*** Block opens ***

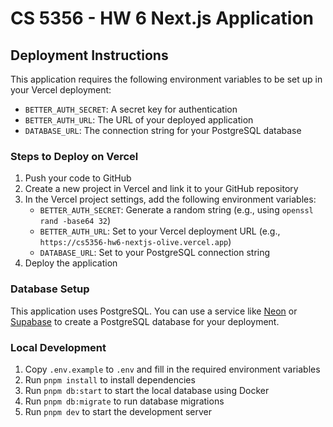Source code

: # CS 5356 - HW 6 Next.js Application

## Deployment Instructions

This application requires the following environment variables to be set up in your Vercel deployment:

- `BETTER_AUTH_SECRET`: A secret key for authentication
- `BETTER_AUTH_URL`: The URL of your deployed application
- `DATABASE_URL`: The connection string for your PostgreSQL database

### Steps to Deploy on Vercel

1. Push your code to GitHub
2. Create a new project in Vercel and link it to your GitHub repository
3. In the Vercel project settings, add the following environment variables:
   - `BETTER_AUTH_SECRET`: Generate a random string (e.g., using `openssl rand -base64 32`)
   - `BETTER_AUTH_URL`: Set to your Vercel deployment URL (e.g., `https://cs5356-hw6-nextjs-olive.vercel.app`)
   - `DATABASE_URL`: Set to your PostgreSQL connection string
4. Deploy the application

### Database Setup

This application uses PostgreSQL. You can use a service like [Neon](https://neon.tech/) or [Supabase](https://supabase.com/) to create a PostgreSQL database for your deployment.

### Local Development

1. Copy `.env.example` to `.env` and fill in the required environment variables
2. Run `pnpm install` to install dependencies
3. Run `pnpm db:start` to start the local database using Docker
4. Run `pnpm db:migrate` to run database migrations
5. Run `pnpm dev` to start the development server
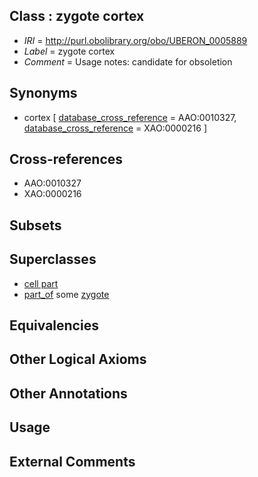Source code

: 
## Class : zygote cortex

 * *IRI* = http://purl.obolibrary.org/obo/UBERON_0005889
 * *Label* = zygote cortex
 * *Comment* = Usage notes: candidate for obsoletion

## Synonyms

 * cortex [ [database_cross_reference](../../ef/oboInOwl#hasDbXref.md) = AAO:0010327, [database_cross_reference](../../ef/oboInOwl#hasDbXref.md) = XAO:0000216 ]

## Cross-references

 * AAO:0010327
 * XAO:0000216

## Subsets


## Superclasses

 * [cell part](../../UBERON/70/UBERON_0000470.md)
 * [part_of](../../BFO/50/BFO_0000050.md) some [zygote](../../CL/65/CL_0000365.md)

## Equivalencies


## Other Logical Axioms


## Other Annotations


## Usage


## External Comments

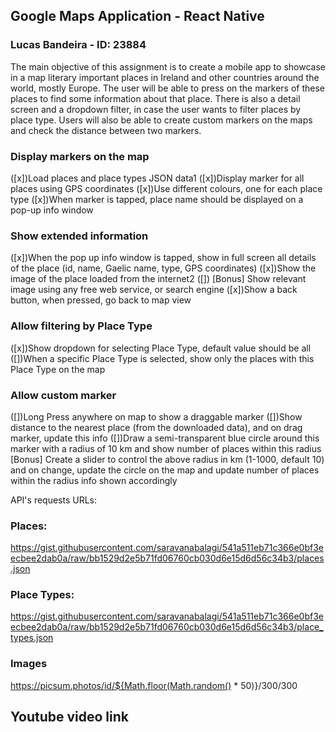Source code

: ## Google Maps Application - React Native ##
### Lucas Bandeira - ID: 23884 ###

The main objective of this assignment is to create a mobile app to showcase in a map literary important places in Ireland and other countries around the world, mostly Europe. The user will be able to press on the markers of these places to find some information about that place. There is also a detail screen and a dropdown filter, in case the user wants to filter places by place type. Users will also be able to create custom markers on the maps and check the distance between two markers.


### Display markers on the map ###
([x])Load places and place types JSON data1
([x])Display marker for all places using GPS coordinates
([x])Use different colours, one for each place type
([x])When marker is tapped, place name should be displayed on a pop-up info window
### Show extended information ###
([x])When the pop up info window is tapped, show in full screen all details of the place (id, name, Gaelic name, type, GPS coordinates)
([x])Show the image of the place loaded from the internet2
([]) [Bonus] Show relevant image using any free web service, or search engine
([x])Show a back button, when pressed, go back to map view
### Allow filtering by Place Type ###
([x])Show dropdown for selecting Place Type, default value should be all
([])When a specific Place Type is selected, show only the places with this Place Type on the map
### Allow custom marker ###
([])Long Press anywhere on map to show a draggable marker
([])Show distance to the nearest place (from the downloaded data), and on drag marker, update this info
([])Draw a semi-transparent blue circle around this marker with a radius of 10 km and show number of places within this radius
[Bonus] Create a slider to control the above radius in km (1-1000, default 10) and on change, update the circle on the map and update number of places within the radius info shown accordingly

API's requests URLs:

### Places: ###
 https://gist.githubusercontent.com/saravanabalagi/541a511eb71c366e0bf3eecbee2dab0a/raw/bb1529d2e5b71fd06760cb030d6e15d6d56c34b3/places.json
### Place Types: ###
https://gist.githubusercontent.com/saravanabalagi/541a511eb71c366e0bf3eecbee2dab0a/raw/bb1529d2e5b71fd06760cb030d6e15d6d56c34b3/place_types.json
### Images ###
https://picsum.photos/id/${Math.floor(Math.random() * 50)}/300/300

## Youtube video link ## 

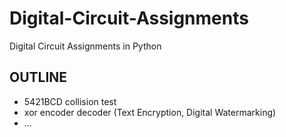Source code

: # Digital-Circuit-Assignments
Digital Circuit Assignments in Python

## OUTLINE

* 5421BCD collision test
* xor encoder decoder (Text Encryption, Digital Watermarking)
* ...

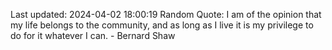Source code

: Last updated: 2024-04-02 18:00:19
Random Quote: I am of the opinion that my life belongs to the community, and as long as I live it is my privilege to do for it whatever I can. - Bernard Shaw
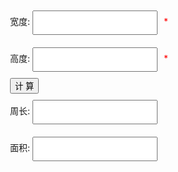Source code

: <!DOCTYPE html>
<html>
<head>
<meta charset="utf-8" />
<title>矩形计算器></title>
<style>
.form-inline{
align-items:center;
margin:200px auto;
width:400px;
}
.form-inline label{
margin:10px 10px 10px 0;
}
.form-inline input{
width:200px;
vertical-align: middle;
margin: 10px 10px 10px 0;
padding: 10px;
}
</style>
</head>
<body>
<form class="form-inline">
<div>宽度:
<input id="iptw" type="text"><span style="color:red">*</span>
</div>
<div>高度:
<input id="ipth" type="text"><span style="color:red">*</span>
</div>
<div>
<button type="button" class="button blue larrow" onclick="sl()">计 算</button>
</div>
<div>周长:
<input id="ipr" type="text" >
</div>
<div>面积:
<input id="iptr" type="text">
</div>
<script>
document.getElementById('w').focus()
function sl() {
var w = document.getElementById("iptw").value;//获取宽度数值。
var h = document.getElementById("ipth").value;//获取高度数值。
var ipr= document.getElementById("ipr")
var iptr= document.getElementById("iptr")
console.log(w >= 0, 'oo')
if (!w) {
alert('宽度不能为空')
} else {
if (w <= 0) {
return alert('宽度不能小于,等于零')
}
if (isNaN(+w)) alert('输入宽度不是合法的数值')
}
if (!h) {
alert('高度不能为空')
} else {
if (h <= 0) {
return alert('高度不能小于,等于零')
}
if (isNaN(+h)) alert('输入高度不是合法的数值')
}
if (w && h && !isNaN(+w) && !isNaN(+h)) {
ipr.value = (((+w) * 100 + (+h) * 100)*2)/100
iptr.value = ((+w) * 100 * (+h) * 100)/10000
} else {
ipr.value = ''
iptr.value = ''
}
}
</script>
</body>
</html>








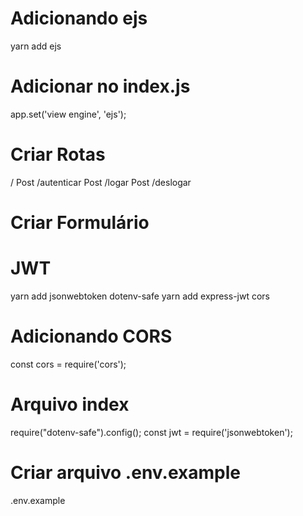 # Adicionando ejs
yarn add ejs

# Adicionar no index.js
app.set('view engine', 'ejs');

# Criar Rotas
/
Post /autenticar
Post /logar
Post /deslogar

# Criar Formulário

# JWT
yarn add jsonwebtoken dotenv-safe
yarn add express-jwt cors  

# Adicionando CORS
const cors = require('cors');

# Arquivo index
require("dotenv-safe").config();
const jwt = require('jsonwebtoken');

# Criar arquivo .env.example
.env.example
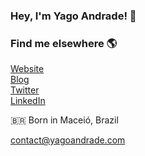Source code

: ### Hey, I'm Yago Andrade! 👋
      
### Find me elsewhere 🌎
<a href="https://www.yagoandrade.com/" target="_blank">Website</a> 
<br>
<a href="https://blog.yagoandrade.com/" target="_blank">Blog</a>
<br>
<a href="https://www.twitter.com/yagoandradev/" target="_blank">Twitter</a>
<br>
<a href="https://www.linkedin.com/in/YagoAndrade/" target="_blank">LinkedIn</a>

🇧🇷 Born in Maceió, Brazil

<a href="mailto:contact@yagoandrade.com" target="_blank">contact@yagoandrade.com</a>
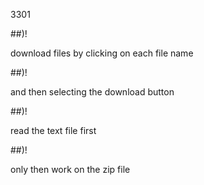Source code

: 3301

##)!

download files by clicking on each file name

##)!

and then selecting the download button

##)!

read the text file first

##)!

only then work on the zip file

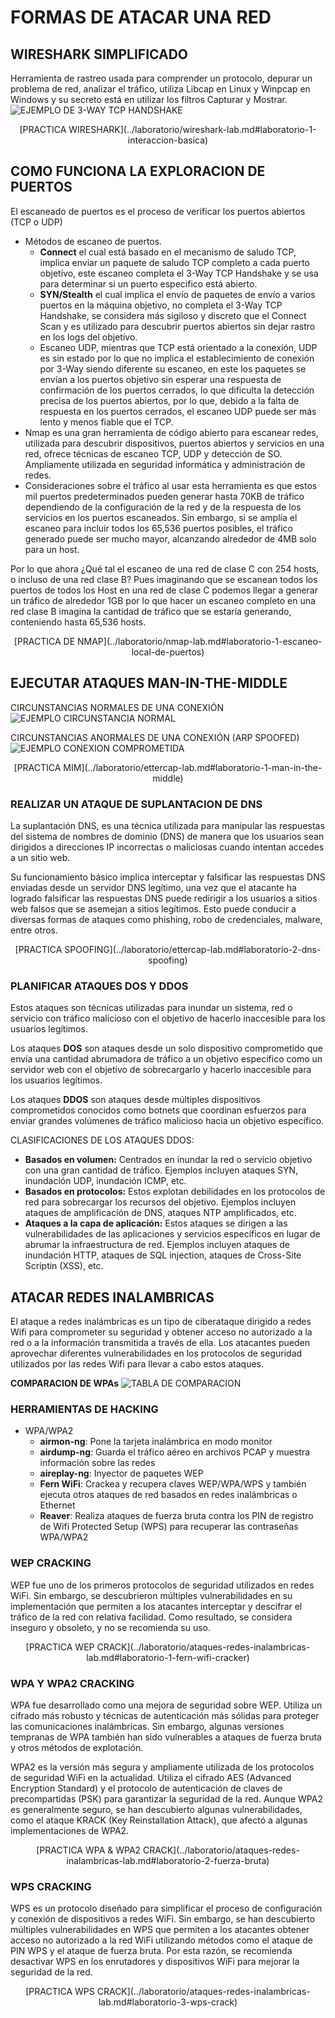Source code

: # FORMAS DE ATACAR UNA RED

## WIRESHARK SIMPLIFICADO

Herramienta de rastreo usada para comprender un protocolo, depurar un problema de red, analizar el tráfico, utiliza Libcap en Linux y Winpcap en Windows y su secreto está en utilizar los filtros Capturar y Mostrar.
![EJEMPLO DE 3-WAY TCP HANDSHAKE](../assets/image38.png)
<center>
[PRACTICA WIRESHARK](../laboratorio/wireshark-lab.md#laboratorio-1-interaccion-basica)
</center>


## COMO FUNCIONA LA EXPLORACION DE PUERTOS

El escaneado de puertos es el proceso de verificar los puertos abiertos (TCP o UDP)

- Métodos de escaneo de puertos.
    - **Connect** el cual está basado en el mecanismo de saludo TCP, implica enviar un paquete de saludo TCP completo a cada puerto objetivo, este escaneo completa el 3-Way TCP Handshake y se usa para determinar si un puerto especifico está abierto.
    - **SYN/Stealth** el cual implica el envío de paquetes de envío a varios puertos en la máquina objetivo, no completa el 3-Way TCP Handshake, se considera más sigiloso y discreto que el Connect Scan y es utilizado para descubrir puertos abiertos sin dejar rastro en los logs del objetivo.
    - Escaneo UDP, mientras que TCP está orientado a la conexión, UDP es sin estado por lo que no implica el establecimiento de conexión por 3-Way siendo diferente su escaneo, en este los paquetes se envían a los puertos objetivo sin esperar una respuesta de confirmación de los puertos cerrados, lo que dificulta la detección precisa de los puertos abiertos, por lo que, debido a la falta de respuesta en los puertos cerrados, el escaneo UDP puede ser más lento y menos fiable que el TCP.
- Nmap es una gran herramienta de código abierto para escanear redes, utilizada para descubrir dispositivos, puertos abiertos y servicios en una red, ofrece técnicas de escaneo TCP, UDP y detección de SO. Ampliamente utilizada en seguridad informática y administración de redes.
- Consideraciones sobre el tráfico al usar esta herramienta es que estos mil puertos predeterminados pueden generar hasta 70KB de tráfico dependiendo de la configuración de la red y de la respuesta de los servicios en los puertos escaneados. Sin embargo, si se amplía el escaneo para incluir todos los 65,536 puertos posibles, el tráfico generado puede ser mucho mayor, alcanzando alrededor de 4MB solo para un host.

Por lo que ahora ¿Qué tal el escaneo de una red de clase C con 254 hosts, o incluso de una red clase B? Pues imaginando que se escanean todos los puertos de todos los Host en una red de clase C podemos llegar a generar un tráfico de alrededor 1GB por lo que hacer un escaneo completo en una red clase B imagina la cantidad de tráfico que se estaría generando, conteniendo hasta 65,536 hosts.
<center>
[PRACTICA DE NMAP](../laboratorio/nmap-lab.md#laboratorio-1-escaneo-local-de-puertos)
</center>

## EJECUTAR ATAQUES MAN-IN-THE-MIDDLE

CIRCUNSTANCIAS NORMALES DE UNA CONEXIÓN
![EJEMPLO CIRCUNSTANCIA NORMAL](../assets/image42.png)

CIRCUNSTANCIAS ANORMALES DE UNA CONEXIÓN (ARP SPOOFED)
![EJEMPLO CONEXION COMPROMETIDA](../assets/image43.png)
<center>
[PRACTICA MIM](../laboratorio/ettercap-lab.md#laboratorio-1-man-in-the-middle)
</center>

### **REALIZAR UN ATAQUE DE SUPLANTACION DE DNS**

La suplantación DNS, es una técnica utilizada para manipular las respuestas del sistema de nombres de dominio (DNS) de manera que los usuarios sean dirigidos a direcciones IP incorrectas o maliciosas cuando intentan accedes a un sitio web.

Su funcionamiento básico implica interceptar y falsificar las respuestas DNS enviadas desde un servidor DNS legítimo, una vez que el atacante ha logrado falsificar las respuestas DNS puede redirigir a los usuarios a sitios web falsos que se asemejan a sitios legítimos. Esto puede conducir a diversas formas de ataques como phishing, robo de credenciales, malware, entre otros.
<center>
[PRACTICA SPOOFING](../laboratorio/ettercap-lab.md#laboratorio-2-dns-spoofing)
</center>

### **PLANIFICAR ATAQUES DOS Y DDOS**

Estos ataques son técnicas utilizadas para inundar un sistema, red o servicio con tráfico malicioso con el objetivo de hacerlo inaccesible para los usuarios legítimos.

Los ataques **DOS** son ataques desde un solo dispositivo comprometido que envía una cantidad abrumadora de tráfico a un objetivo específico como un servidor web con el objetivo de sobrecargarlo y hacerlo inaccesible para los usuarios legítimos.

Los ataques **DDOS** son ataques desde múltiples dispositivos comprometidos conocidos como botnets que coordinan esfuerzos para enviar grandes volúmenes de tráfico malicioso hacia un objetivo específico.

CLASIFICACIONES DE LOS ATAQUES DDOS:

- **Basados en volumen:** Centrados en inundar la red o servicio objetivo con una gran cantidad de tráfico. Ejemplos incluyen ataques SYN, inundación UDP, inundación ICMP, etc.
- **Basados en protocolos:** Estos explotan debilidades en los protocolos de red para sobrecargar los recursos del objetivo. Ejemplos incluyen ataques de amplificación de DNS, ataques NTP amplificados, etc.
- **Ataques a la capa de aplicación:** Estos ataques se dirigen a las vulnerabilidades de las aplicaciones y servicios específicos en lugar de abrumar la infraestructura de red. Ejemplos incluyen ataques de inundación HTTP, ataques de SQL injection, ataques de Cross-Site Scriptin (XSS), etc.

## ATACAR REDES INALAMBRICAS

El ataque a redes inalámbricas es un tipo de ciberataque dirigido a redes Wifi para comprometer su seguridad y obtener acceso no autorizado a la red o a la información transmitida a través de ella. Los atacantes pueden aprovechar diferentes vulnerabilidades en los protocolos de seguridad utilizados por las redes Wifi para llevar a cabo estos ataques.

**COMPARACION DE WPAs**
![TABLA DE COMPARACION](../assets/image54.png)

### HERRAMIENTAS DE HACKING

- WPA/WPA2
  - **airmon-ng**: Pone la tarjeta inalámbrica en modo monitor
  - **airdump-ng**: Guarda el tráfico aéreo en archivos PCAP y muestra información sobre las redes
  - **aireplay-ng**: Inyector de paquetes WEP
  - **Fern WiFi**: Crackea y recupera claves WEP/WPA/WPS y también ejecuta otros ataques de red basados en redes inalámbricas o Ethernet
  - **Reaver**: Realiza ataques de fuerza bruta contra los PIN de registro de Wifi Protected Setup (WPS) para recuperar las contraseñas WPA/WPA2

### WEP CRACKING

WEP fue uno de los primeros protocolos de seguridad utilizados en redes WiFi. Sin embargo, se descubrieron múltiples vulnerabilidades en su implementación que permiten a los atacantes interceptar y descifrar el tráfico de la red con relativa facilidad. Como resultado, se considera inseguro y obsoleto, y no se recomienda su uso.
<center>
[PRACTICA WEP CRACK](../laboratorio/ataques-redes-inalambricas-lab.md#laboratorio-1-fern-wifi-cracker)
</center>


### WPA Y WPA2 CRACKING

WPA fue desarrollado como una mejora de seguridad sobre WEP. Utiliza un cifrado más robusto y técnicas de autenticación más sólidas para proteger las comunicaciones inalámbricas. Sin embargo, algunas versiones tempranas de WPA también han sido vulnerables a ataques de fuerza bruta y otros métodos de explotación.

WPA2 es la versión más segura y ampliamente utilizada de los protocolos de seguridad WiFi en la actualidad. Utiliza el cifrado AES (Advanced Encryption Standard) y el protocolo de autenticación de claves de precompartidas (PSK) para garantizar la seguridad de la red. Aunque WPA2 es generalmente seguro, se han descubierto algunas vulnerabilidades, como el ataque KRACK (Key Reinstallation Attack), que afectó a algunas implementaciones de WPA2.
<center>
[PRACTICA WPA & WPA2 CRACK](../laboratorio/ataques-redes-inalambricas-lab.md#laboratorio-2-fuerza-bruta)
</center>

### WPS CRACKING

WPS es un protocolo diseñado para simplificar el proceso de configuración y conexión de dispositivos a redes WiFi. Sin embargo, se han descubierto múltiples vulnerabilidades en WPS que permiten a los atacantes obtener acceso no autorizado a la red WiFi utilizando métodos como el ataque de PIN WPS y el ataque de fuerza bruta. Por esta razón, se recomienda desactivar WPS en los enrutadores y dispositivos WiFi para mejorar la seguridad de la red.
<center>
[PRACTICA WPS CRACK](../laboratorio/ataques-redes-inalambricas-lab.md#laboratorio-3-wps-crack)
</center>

*** Block closes ***

WORK ORDER | Restate exactly, please, only the lines between the start of the data and the line containing "3. In the Vercel", both ends included, skipping the pictures.

SOLUTION TO THIS TASK |
Source code

: # CS 5356 - HW 6 Next.js Application

## Deployment Instructions

This application requires the following environment variables to be set up in your Vercel deployment:

- `BETTER_AUTH_SECRET`: A secret key for authentication
- `BETTER_AUTH_URL`: The URL of your deployed application
- `DATABASE_URL`: The connection string for your PostgreSQL database

### Steps to Deploy on Vercel

1. Push your code to GitHub
2. Create a new project in Vercel and link it to your GitHub repository
3. In the Vercel project settings, add the following environment variables:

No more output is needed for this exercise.